→ **Problem to solve**
Go through the entries below and print, exactly, the lines starting at the one with "certain politcal movements" and ending at the one with "I believe that", keeping both ends and no others.

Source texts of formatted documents
━━━━

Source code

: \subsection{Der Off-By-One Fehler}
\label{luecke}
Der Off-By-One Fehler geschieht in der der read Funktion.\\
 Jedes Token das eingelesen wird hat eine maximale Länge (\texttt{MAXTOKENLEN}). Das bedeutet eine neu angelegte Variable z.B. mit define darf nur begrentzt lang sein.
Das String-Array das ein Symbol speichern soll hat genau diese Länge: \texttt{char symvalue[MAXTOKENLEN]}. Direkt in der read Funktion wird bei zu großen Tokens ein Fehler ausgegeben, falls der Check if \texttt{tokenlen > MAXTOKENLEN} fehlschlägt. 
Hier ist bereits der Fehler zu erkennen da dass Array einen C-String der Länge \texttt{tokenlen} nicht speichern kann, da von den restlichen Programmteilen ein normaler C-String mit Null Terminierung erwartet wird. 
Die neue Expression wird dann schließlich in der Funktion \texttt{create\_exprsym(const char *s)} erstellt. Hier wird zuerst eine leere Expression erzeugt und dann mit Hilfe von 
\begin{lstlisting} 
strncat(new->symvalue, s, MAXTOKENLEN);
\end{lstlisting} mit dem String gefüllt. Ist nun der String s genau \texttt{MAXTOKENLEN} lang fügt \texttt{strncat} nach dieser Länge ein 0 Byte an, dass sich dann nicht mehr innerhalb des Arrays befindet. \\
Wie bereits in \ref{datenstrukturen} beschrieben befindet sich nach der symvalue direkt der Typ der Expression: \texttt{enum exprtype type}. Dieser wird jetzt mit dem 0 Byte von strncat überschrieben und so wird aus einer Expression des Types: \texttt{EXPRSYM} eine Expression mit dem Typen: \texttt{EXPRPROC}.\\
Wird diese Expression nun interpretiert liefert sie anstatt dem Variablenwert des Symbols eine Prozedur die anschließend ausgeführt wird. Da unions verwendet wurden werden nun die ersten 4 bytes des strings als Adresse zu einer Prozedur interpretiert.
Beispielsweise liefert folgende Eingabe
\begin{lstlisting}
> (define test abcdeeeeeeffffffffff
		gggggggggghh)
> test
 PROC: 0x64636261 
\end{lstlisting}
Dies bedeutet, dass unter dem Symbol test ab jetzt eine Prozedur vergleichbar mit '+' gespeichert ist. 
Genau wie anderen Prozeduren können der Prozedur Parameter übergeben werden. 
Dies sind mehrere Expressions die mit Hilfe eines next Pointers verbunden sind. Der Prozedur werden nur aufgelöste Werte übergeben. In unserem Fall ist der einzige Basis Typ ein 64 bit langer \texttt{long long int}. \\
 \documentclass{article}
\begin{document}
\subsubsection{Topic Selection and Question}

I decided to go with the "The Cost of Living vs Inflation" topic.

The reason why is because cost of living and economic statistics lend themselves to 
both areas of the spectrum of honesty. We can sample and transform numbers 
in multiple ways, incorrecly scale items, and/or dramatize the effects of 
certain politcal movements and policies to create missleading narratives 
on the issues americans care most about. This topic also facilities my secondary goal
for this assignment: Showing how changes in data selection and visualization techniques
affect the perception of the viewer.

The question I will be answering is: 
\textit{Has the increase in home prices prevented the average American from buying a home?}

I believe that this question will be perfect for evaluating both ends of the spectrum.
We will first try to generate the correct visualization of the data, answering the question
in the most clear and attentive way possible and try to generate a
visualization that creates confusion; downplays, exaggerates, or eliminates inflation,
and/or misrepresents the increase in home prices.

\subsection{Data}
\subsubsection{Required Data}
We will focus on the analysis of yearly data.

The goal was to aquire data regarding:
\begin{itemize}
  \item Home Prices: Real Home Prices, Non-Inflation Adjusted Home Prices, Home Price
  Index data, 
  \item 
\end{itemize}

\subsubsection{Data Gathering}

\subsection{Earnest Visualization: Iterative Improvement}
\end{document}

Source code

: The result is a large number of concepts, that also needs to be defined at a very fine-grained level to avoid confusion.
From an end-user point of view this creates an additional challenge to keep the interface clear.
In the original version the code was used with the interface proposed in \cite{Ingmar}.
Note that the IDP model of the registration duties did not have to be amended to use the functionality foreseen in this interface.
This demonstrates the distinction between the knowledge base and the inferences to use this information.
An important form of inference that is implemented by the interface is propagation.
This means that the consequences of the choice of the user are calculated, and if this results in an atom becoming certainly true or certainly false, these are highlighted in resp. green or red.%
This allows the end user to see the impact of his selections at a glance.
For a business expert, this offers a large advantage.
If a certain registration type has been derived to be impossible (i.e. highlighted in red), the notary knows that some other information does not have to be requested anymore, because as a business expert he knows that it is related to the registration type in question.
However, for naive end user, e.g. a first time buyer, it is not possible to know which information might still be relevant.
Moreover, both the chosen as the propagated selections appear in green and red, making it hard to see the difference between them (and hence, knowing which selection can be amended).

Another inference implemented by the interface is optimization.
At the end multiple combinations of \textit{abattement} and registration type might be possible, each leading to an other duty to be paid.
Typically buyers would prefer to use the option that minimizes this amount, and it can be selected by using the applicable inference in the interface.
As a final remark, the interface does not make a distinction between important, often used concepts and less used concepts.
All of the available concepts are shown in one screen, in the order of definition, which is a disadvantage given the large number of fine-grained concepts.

━━━━

→ **Written solution**
certain politcal movements and policies to create missleading narratives 
on the issues americans care most about. This topic also facilities my secondary goal
for this assignment: Showing how changes in data selection and visualization techniques
affect the perception of the viewer.

The question I will be answering is: 
\textit{Has the increase in home prices prevented the average American from buying a home?}

I believe that this question will be perfect for evaluating both ends of the spectrum.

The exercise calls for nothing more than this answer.